Now what?

For two weeks I’ve been thinking about a dotCommonweal post beginning with those words.  Its premise, however, was going to be that Hillary Clinton had been elected president.  The question was what she, what liberals, indeed what just about everyone alarmed by this election, could do to remedy what it revealed about the state of our nation. 

Trump, I was planning to write, may or may not go away; but Trumpism surely would not. The economic, cultural, and political conditions that spawned it still loomed. The new president (Hillary) would face four more years of Washington gridlock, four more years of doing little or nothing about pressing national problems, four more years of letting the toxins that produced Trump simmer and multiply unattended in the nation’s bloodstream. To say nothing of four more years of investigating emails and braying about impeachment. Weren’t there already some Republicans growing wistful at a possibility that chilled other Americans fearful for democracy in both parties: the possible emergence in 2020 of a Trump 2.0 as politically noxious, factually unmoored, and temperamentally worrisome but without all that repulsive personal baggage?

Well, we don’t have to worry about that any more.  The Trump we saw is the one we’ve got. 

Now what? 

Watching the CNN election team exude excitement at every Trump success even at a point in the evening when the returns were minimal, I was reminded of sportscasters who wax enthusiastically over whatever team has taken the lead.

Of course, anyone who challenged the tide of predictions and everyone who executed the Trump strategy deserves congratulations for political genius. 

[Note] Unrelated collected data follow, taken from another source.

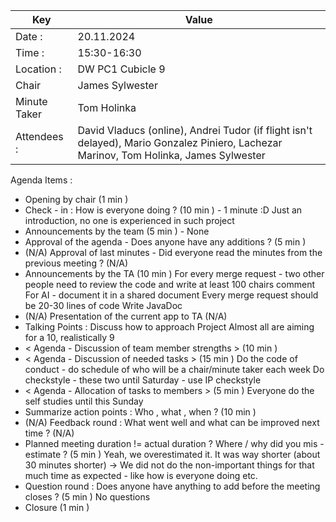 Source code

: | Key | Value |
| --- | --- |
| Date : | 20.11.2024 |
| Time : | 15:30-16:30 | (if according to time duration estimation: 14:45-16:05)
| Location : | DW PC1 Cubicle 9 |
| Chair | James Sylwester |
| Minute Taker | Tom Holinka |
| Attendees : | David Vladucs (online), Andrei Tudor (if flight isn't delayed), Mario Gonzalez Piniero, Lachezar Marinov, Tom Holinka, James Sylwester |

Agenda Items :
- Opening by chair (1 min )
- Check - in : How is everyone doing ? (10 min ) - 1 minute :D
    Just an introduction, no one is experienced in such project
- Announcements by the team (5 min ) - None
- Approval of the agenda - Does anyone have any additions ? (5 min )
- (N/A) Approval of last minutes - Did everyone read the minutes from the previous meeting ? (N/A)
- Announcements by the TA (10 min )
        For every merge request - two other people need to review the code and write at least 100 chairs comment
        For AI - document it in a shared document
        Every merge request should be 20-30 lines of code
        Write JavaDoc
- (N/A) Presentation of the current app to TA (N/A)
- Talking Points : Discuss how to approach Project
        Almost all are aiming for a 10, realistically 9
- < Agenda - Discussion of team member strengths > (10 min )
- < Agenda - Discussion of needed tasks > (15 min )
        Do the code of conduct - do schedule of who will be a chair/minute taker each week
        Do checkstyle - these two until Saturday - use IP checkstyle
- < Agenda - Allocation of tasks to members > (5 min )
        Everyone do the self studies until this Sunday
- Summarize action points : Who , what , when ? (10 min )
- (N/A) Feedback round : What went well and what can be improved next time ? (N/A)
- Planned meeting duration != actual duration ? Where / why did you mis - estimate ? (5 min )
        Yeah, we overestimated it. It was way shorter (about 30 minutes shorter) -> We did not do the non-important things for that much time as expected - like how is everyone doing etc.
- Question round : Does anyone have anything to add before the meeting closes ? (5 min )
        No questions
- Closure (1 min ) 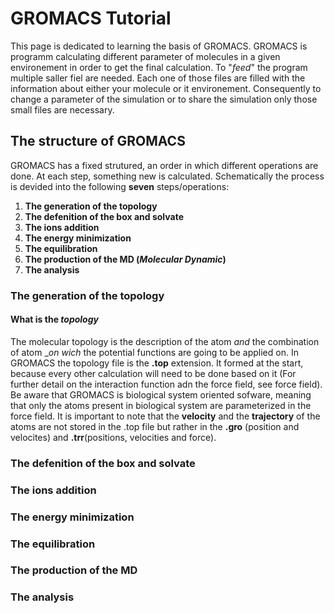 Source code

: # GROMACS Tutorial
This page is dedicated to learning the basis of GROMACS. GROMACS is programm calculating different parameter of molecules in a given environement in order to get the final calculation. To "_feed_" the program multiple saller fiel are needed. Each one of those files are filled with the information about either your molecule or it environement. Consequently to change a parameter of the simulation or to share the simulation only those small files are necessary.

## The structure of GROMACS
GROMACS has a fixed strutured, an order in which different operations are done. At each step, something new is calculated. Schematically the process is devided into the following __seven__ steps/operations:
1. __The generation of the topology__
2. __The defenition of the box and solvate__
3. __The ions addition__
4. __The energy minimization__
5. __The equilibration__
6. __The production of the MD (_Molecular Dynamic_)__
7. __The analysis__

### The generation of the topology
#### What is the _topology_
The molecular topology is the description of the atom _and_ the combination of atom __on wich_ the potential functions are going to be applied on. In GROMACS the topology file is the __.top__ extension. It formed at the start, because every other calculation will need to be done based on it (For further detail on the interaction function adn the force field, see force field). Be aware that GROMACS is biological system oriented sofware, meaning that only the atoms present in biological system are parameterized in the force field. It is important to note that the __velocity__ and the __trajectory__ of the atoms are not stored in the .top file but rather in the __.gro__ (position and velocites) and __.trr__(positions, velocities and force). 
### The defenition of the box and solvate
### The ions addition
### The energy minimization
### The equilibration
### The production of the MD 
### The analysis

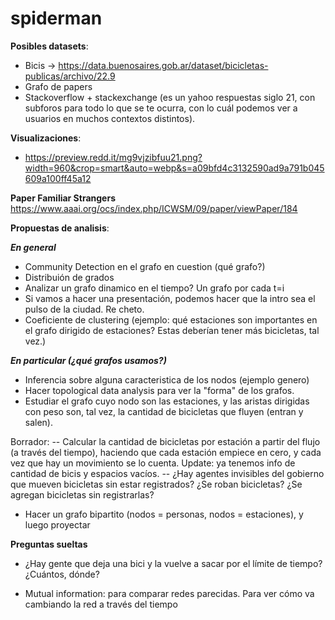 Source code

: # spiderman

**Posibles datasets**:

- Bicis -> https://data.buenosaires.gob.ar/dataset/bicicletas-publicas/archivo/22.9
- Grafo de papers
- Stackoverflow + stackexchange (es un yahoo respuestas siglo 21, con subforos para todo lo que se te ocurra, con lo cuál podemos ver a usuarios en muchos contextos distintos).

**Visualizaciones**:

- https://preview.redd.it/mg9vjzibfuu21.png?width=960&crop=smart&auto=webp&s=a09bfd4c3132590ad9a791b045609a100ff45a12 

**Paper Familiar Strangers**
https://www.aaai.org/ocs/index.php/ICWSM/09/paper/viewPaper/184

**Propuestas de analisis**:

 ***En general***
- Community Detection en el grafo en cuestion (qué grafo?)
- Distribuión de grados
- Analizar un grafo dinamico en el tiempo? Un grafo por cada t=i
- Si vamos a hacer una presentación, podemos hacer que la intro sea el pulso de la ciudad. Re cheto.
- Coeficiente de clustering (ejemplo: qué estaciones son importantes en el grafo dirigido de estaciones? Estas deberían tener más bicicletas, tal vez.)

***En particular (¿qué grafos usamos?)***
- Inferencia sobre alguna caracteristica de los nodos (ejemplo genero)
- Hacer topological data analysis para ver la "forma" de los grafos.
- Estudiar el grafo cuyo nodo son las estaciones, y las aristas dirigidas con peso son, tal vez, la cantidad de bicicletas que fluyen (entran y salen).

Borrador:
-- Calcular la cantidad de bicicletas por estación a partir del flujo (a través del tiempo), haciendo que cada estación empiece en cero, y cada vez que hay un movimiento se lo cuenta. Update: ya tenemos info de cantidad de bicis y espacios vacíos.
-- ¿Hay agentes invisibles del gobierno que mueven bicicletas sin estar registrados? ¿Se roban bicicletas? ¿Se agregan bicicletas sin registrarlas?

- Hacer un grafo bipartito (nodos = personas, nodos = estaciones), y luego proyectar

**Preguntas sueltas**

- ¿Hay gente que deja una bici y la vuelve a sacar por el límite de tiempo? ¿Cuántos, dónde?

- Mutual information: para comparar redes parecidas. Para ver cómo va cambiando la red a través del tiempo
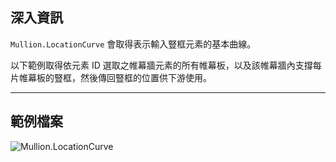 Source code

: ## 深入資訊
`Mullion.LocationCurve` 會取得表示輸入豎框元素的基本曲線。

以下範例取得依元素 ID 選取之帷幕牆元素的所有帷幕板，以及該帷幕牆內支撐每片帷幕板的豎框，然後傳回豎框的位置供下游使用。
___
## 範例檔案

![Mullion.LocationCurve](./Revit.Elements.Mullion.LocationCurve_img.jpg)
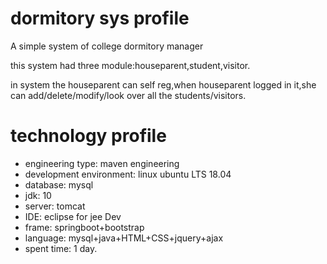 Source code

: # dormitory sys profile
A simple system of college dormitory manager

this system had three module:houseparent,student,visitor.

in system the houseparent can self reg,when houseparent logged in it,she can add/delete/modify/look over all the students/visitors.


# technology profile
- engineering type: maven engineering
- development environment: linux ubuntu LTS 18.04
- database: mysql
- jdk: 10
- server: tomcat
- IDE: eclipse for jee Dev
- frame: springboot+bootstrap
- language: mysql+java+HTML+CSS+jquery+ajax
- spent time: 1 day.
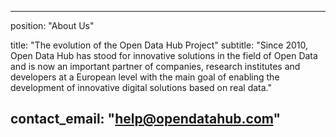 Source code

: 

---
position: "About Us"

title: "The evolution of the Open Data Hub Project"
subtitle: "Since 2010, Open Data Hub has stood for innovative solutions in the field of Open Data and is now an important partner of companies, research institutes and developers at a European level with the main goal of enabling the development of innovative digital solutions based on real data."

contact_email: "help@opendatahub.com"
--- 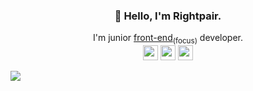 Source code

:<p>
  <h3 align="center">👋 Hello, I'm Rightpair.</h3>
</p>

<p align="center">
  I'm junior <ins>front-end</ins><sub>(focus)</sub> developer.
  <br/>
  <img width="24px" src="https://img.icons8.com/color/48/000000/typescript.png"/>
  <img width="24px" src="https://img.icons8.com/ultraviolet/40/000000/react.png" />
  <img width="24px" src="https://img.icons8.com/color/48/000000/redux.png" />
</p>

<a href="https://github.com/anuraghazra/github-readme-stats">
    <img align="middle" src="https://github-readme-stats.vercel.app/api?username=tkddn204&show_icons=true&theme=dracula" />
</a>
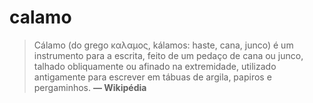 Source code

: # calamo

> Cálamo (do grego καλαμος, kálamos: haste, cana, junco) é um instrumento para a escrita,
> feito de um pedaço de cana ou junco, talhado obliquamente ou afinado na extremidade,
> utilizado antigamente para escrever em tábuas de argila, papiros e pergaminhos. **— Wikipédia**
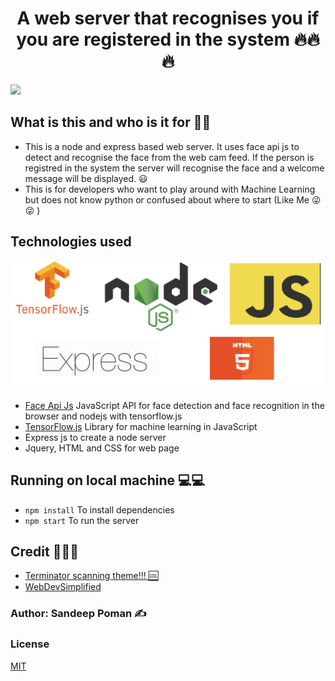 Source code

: <h1 align="center">A web server that recognises you if you are registered in the system 🔥🔥🔥</h1>

![](/media/recording.gif)

## What is this and who is it for 🤷‍♀️
- This is a node and express based web server. It uses face api js to detect and recognise the face from the web cam feed.
If the person is registred in the system the server will recognise the face and a welcome message will be displayed. 😃 
- This is for developers who want to play around with Machine Learning but does not know python or confused about where to start (Like Me 😜😜 )


## Technologies used
![Tech logos](/media/technologies.png)

- <a href="https://github.com/justadudewhohacks/face-api.js/">Face Api Js</a> JavaScript API for face detection and face recognition in the browser and nodejs with tensorflow.js
- <a href="https://www.tensorflow.org/js">TensorFlow.js</a> Library for machine learning in JavaScript
- Express js to create a node server
- Jquery, HTML and CSS for web page

## Running on local machine 💻💻
- `npm install` To install dependencies
- `npm start` To run the server

## Credit 🤝🤝🤝
- <a href="https://codepen.io/coinoperatedgoi/pen/VrVbvX">Terminator scanning theme!!! 🆒</a>
- <a href="https://github.com/WebDevSimplified">WebDevSimplified</a>

### Author: Sandeep Poman ✍️

### License

[MIT](https://opensource.org/licenses/MIT)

But neither political genius nor victory changes some other realities. Last spring after months of watching Trump roll through the Republican primaries, after listening, almost mesmerized, to his free-associating rants, after examining whatever policies he actually sketched, I concluded in Commonweal that clearly he was “not a fascist.”  Rather, he was “a semi-fascist.”  All the things I said about his message of fear, exaggeration, wild inaccuracies, scapegoating of minorities and foreign adversaries remain true. So, too, about his narcissism, bullying, and a long list of personal characteristics that, even in those pre-locker-room talk days, were upsetting many conservatives. All of these things remain true. Was he going to build a wall and have Mexico pay for it, round up and deport the undocumented, relax our strictures against torture? Were his financial shenanigans and blatant tax avoidance eventually exposed? Did he later promise to appoint a special prosecutor, anticipating putting his opponent in jail? Did he regularly act the strongman to the glee of supporters? None of that is erased by the wash of victory. 

Democracies transfer power by the vote of the citizenry, sometimes counted in complicated but legally established ways, whether in parliamentary systems or with America’s electoral college. (As of this writing, Clinton may very well win the popular vote.) It is essential that such verdicts by established procedures be accepted, even more in elections than in jury trials. When a nation is deeply divided this can be a delicate business of painful concession, generous acceptance, and ritual pledges. 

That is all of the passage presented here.